As we have proved, \[ (x+y)^p \leq x^p+y^p. \] Without loss of generality we assume \(x \geq y\) and therefore \[ x^p=(x-y+y)^p \leq (x-y)^p+y^p. \] Hence \[ x^p-y^p \leq (x-y)^p. \] By interchanging \(x\) and \(y\), we get \[ |x^p-y^p| \leq |x-y|^p. \] Replacing \(x\) and \(y\) with \(|f|\) and \(|g|\) where \(f\), \(g \in L^p\), we get \[ \int_{X}\lvert |f|^p-|g|^p \rvert d\mu \leq \int_X |f-g|^p d\mu. \] But \[ d_1(\lambda(f),\lambda(g))=\int_{X}\lvert |f|^p-|g|^p \rvert d\mu \\ d_p(f,g)=\Delta(f-g)= d\mu \leq \int_X |f-g|^p d\mu \] and we therefore have \[ d_1(\lambda(f),\lambda(g)) \leq d_p(f,g). \] Hence \(\lambda\) is continuous (and in fact, Lipschitz continuous and uniformly continuous) when \(0<p<1\).

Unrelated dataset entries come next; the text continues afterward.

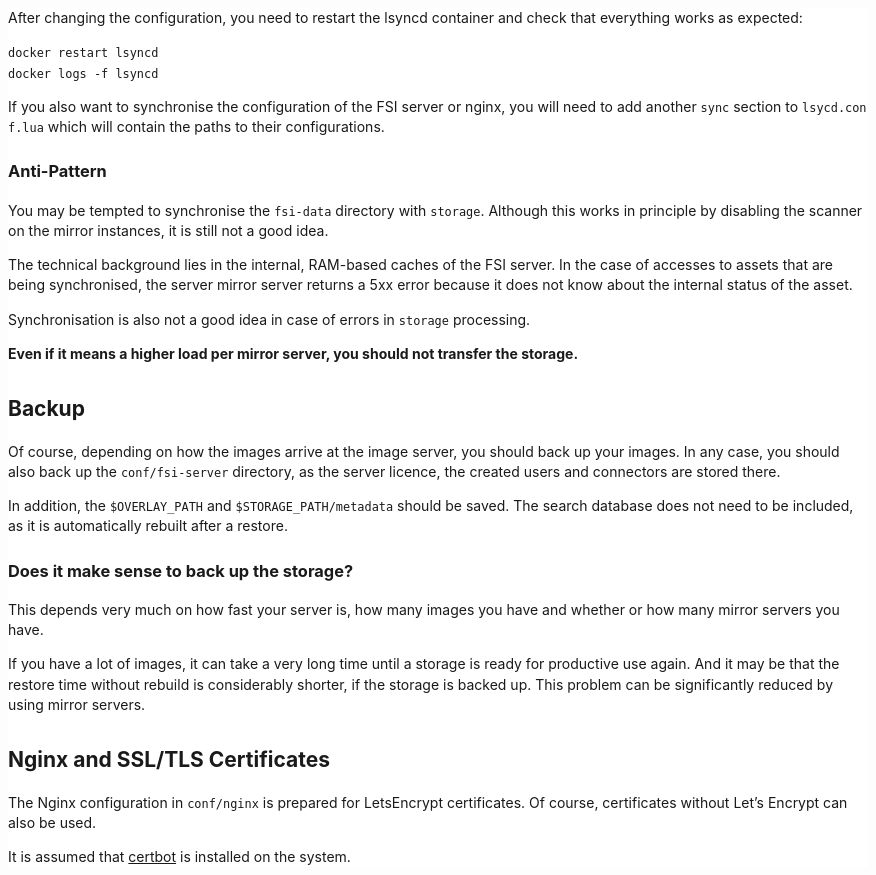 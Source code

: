After changing the configuration, you need to restart the lsyncd container and check that everything works as expected:

```shell
docker restart lsyncd
docker logs -f lsyncd
```

If you also want to synchronise the configuration of the FSI server or nginx, you will need to add another `sync`
section to `lsycd.conf.lua` which will contain the paths to their configurations.

### Anti-Pattern

You may be tempted to synchronise the `fsi-data` directory with `storage`.
Although this works in principle by disabling the scanner on the mirror instances,
it is still not a good idea.

The technical background lies in the internal, RAM-based caches of the FSI server.
In the case of accesses to assets that are being synchronised,
the server mirror server returns a 5xx error because it does not know about the internal status of the asset.

Synchronisation is also not a good idea in case of errors in `storage` processing.

**Even if it means a higher load per mirror server, you should not transfer the storage.**


## Backup

Of course, depending on how the images arrive at the image server, you should back up your images.
In any case, you should also back up the `conf/fsi-server` directory, as the server licence,
the created users and connectors are stored there.

In addition, the `$OVERLAY_PATH` and `$STORAGE_PATH/metadata` should be saved.
The search database does not need to be included, as it is automatically rebuilt after a restore.

### Does it make sense to back up the storage?

This depends very much on how fast your server is,
how many images you have and whether or how many mirror servers you have.

If you have a lot of images, it can take a very long time until a storage is ready for productive use again.
And it may be that the restore time without rebuild is considerably shorter,
if the storage is backed up.
This problem can be significantly reduced by using mirror servers.


## Nginx and SSL/TLS Certificates

The Nginx configuration in `conf/nginx` is prepared for LetsEncrypt certificates.
Of course, certificates without Let’s Encrypt can also be used.

It is assumed that [certbot](https://certbot.eff.org/) is installed on the system.
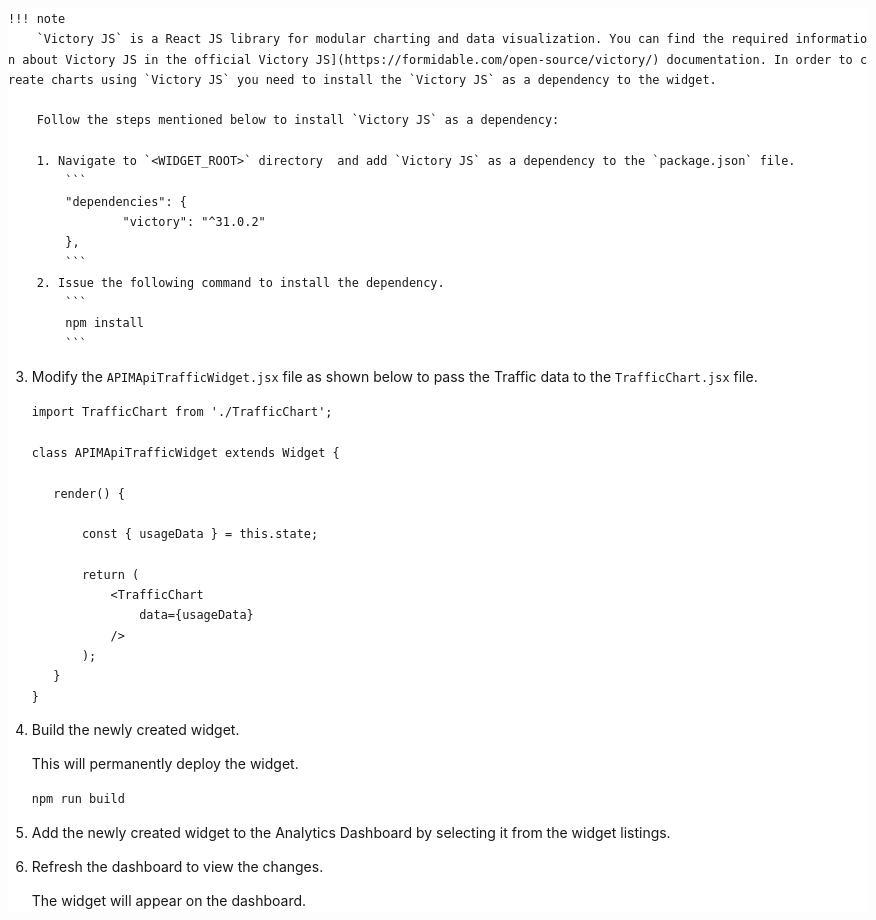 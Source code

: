     !!! note
        `Victory JS` is a React JS library for modular charting and data visualization. You can find the required information about Victory JS in the official Victory JS](https://formidable.com/open-source/victory/) documentation. In order to create charts using `Victory JS` you need to install the `Victory JS` as a dependency to the widget. 
        
        Follow the steps mentioned below to install `Victory JS` as a dependency:

        1. Navigate to `<WIDGET_ROOT>` directory  and add `Victory JS` as a dependency to the `package.json` file.   
            ```
            "dependencies": {
                    "victory": "^31.0.2"
            },  
            ```
        2. Issue the following command to install the dependency.
            ```
            npm install
            ```
            
3. Modify the `APIMApiTrafficWidget.jsx` file as shown below to pass the Traffic data to the `TrafficChart.jsx` file.
   
     ```
     import TrafficChart from './TrafficChart';
    
     class APIMApiTrafficWidget extends Widget {
        
        render() {
        
            const { usageData } = this.state;
            
            return (
                <TrafficChart
                    data={usageData}
                />
            );
        }
     }
     ```
 
4. Build the newly created widget.
    
     This will permanently deploy the widget.

    ```
    npm run build
    ```

5. Add the newly created widget to the Analytics Dashboard by selecting it from the widget listings.

6. Refresh the dashboard to view the changes.

     The widget will appear on the dashboard.
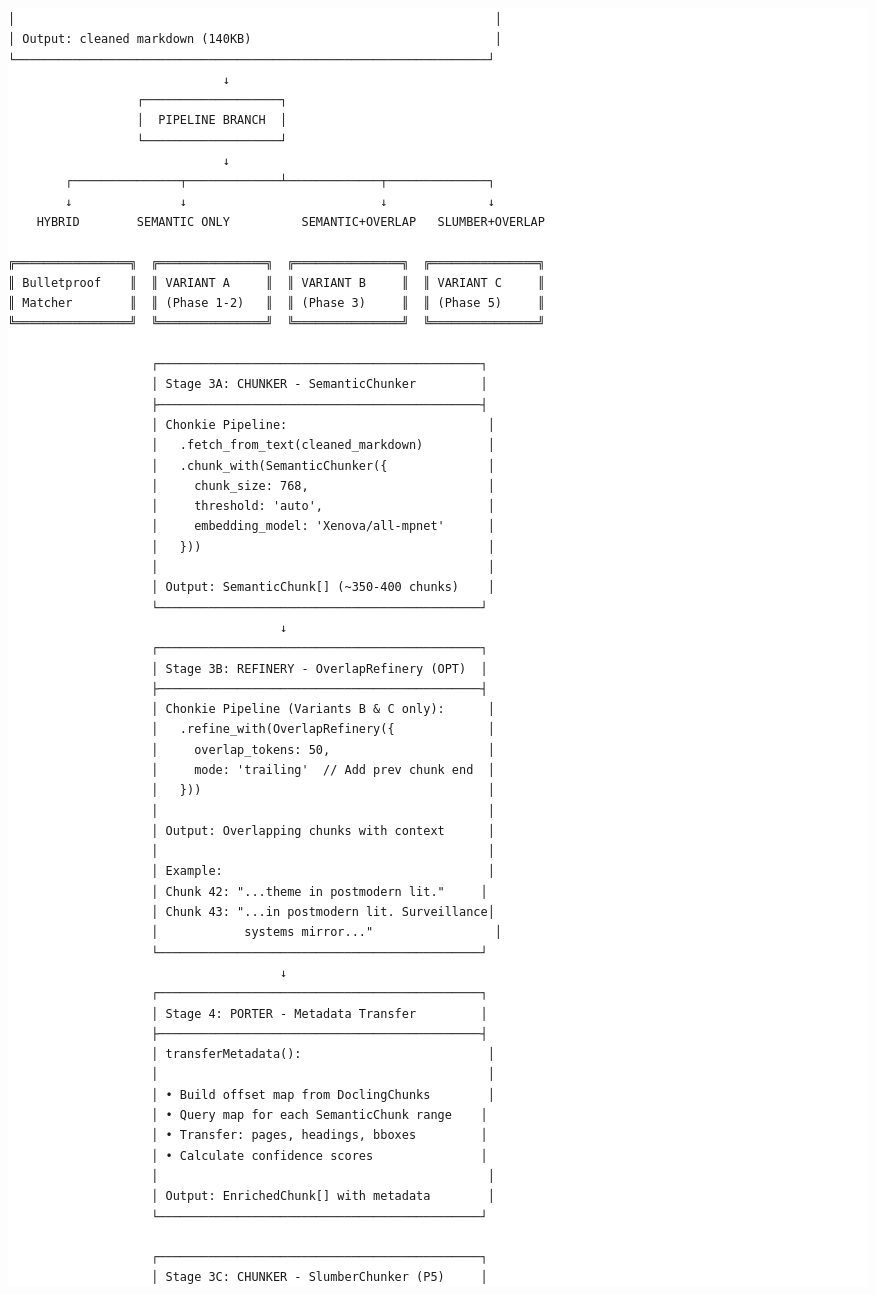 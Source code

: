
 ```
│                                                                   │
│ Output: cleaned markdown (140KB)                                  │
└──────────────────────────────────────────────────────────────────┘
                              ↓
                  ┌───────────────────┐
                  │  PIPELINE BRANCH  │
                  └───────────────────┘
                              ↓
        ┌───────────────┬─────────────┴─────────────┬──────────────┐
        ↓               ↓                           ↓              ↓
    HYBRID        SEMANTIC ONLY          SEMANTIC+OVERLAP   SLUMBER+OVERLAP

╔════════════════╗  ╔═══════════════╗  ╔═══════════════╗  ╔═══════════════╗
║ Bulletproof    ║  ║ VARIANT A     ║  ║ VARIANT B     ║  ║ VARIANT C     ║
║ Matcher        ║  ║ (Phase 1-2)   ║  ║ (Phase 3)     ║  ║ (Phase 5)     ║
╚════════════════╝  ╚═══════════════╝  ╚═══════════════╝  ╚═══════════════╝

                    ┌─────────────────────────────────────────────┐
                    │ Stage 3A: CHUNKER - SemanticChunker         │
                    ├─────────────────────────────────────────────┤
                    │ Chonkie Pipeline:                            │
                    │   .fetch_from_text(cleaned_markdown)         │
                    │   .chunk_with(SemanticChunker({              │
                    │     chunk_size: 768,                         │
                    │     threshold: 'auto',                       │
                    │     embedding_model: 'Xenova/all-mpnet'      │
                    │   }))                                        │
                    │                                              │
                    │ Output: SemanticChunk[] (~350-400 chunks)    │
                    └─────────────────────────────────────────────┘
                                      ↓
                    ┌─────────────────────────────────────────────┐
                    │ Stage 3B: REFINERY - OverlapRefinery (OPT)  │
                    ├─────────────────────────────────────────────┤
                    │ Chonkie Pipeline (Variants B & C only):      │
                    │   .refine_with(OverlapRefinery({             │
                    │     overlap_tokens: 50,                      │
                    │     mode: 'trailing'  // Add prev chunk end  │
                    │   }))                                        │
                    │                                              │
                    │ Output: Overlapping chunks with context      │
                    │                                              │
                    │ Example:                                     │
                    │ Chunk 42: "...theme in postmodern lit."     │
                    │ Chunk 43: "...in postmodern lit. Surveillance│
                    │            systems mirror..."                 │
                    └─────────────────────────────────────────────┘
                                      ↓
                    ┌─────────────────────────────────────────────┐
                    │ Stage 4: PORTER - Metadata Transfer         │
                    ├─────────────────────────────────────────────┤
                    │ transferMetadata():                          │
                    │                                              │
                    │ • Build offset map from DoclingChunks        │
                    │ • Query map for each SemanticChunk range    │
                    │ • Transfer: pages, headings, bboxes         │
                    │ • Calculate confidence scores               │
                    │                                              │
                    │ Output: EnrichedChunk[] with metadata        │
                    └─────────────────────────────────────────────┘

                    ┌─────────────────────────────────────────────┐
                    │ Stage 3C: CHUNKER - SlumberChunker (P5)     │
```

It's natural to think about Minkowski's inequality and Hölder's inequality in this case since they are critical inequality enablers. You need to think about some examples of how to create the condition to use them and get a fine result. In this section we need to prove that \[ |x^p-y^p| \leq p|x-y|(x^{p-1}+y^{p-1}). \] This inequality is surprisingly easy to prove however. We will use nothing but the mean value theorem. Without loss of generality we assume that \(x > y \geq 0\) and define \(f(t)=t^p\). Then \[ \frac{f(x)-f(y)}{x-y}=f'(\zeta)=p\zeta^{p-1} \] where \(y < \zeta < x\). But since \(p-1 \geq 0\), we see \(\zeta^{p-1} < x^{p-1} <x^{p-1}+y^{p-1}\). Therefore \[ f(x)-f(y)=x^p-y^p=p(x-y)\zeta^{p-1}<p(x-y)(x^{p-1}-y^{p-1}). \] For \(x=y\) the equality holds.

Therefore \[
\begin{aligned}
d_1(\lambda(f),\lambda(g)) &= \int_X \left||f|^p-|g|^p\right|d\mu \\
&\leq \int_Xp\left||f|-|g|\right|(|f|^{p-1}+|g|^{p-1})d\mu
\end{aligned}
\] By *Hölder's inequality*, we have \[
\begin{aligned}
\int_X ||f|-|g||(|f|^{p-1}+|g|^{p-1})d\mu & \leq \left[\int_X \left||f|-|g|\right|^pd\mu\right]^{1/p}\left[\int_X\left(|f|^{p-1}+|g|^{p-1}\right)^q\right]^{1/q} \\
&\leq \left[\int_X \left|f-g\right|^pd\mu\right]^{1/p}\left[\int_X\left(|f|^{p-1}+|g|^{p-1}\right)^q\right]^{1/q} \\
&=\lVert f-g \rVert_p \left[\int_X\left(|f|^{p-1}+|g|^{p-1}\right)^q\right]^{1/q}.
\end{aligned}
\] By *Minkowski's inequality*, we have \[
\left[\int_X\left(|f|^{p-1}+|g|^{p-1}\right)^q\right]^{1/q} \leq \left[\int_X|f|^{(p-1)q}d\mu\right]^{1/q}+\left[\int_X |g|^{(p-1)q}d\mu\right]^{1/q}
\] Now things are clear. Since \(1/p+1/q=1\), or equivalently \(1/q=(p-1)/p\), suppose \(\lVert f \rVert_p\), \(\lVert g \rVert_p \leq R\), then \((p-1)q=p\) and therefore \[
\left[\int_X|f|^{(p-1)q}d\mu\right]^{1/q}+\left[\int_X |g|^{(p-1)q}d\mu\right]^{1/q} = \lVert f \rVert_p^{p-1}+\lVert g \rVert_p^{p-1} \leq 2R^{p-1}.
\] Summing the inequalities above, we get \[
\begin{aligned}
d_1(\lambda(f),\lambda(g)) \leq 2pR^{p-1}\lVert f-g \rVert_p =2pR^{p-1}d_p(f,g)
\end{aligned}
\] hence \(\lambda\) is continuous.

We have proved that \(\lambda\) is continuous, and when \(0<p<1\), we have seen that \(\lambda\) is Lipschitz continuous. It's natural to think about its differentiability afterwards, but the absolute value function is not even differentiable so we may have no chance. But this is still a fine enough result. For example we have no restriction to \((X,\mathfrak{M},\mu)\) other than the positivity of \(\mu\). Therefore we may take \(\mathbb{R}^n\) as the Lebesgue measure space here, or we can take something else.

It's also interesting how we use elementary Calculus to solve some much more abstract problems.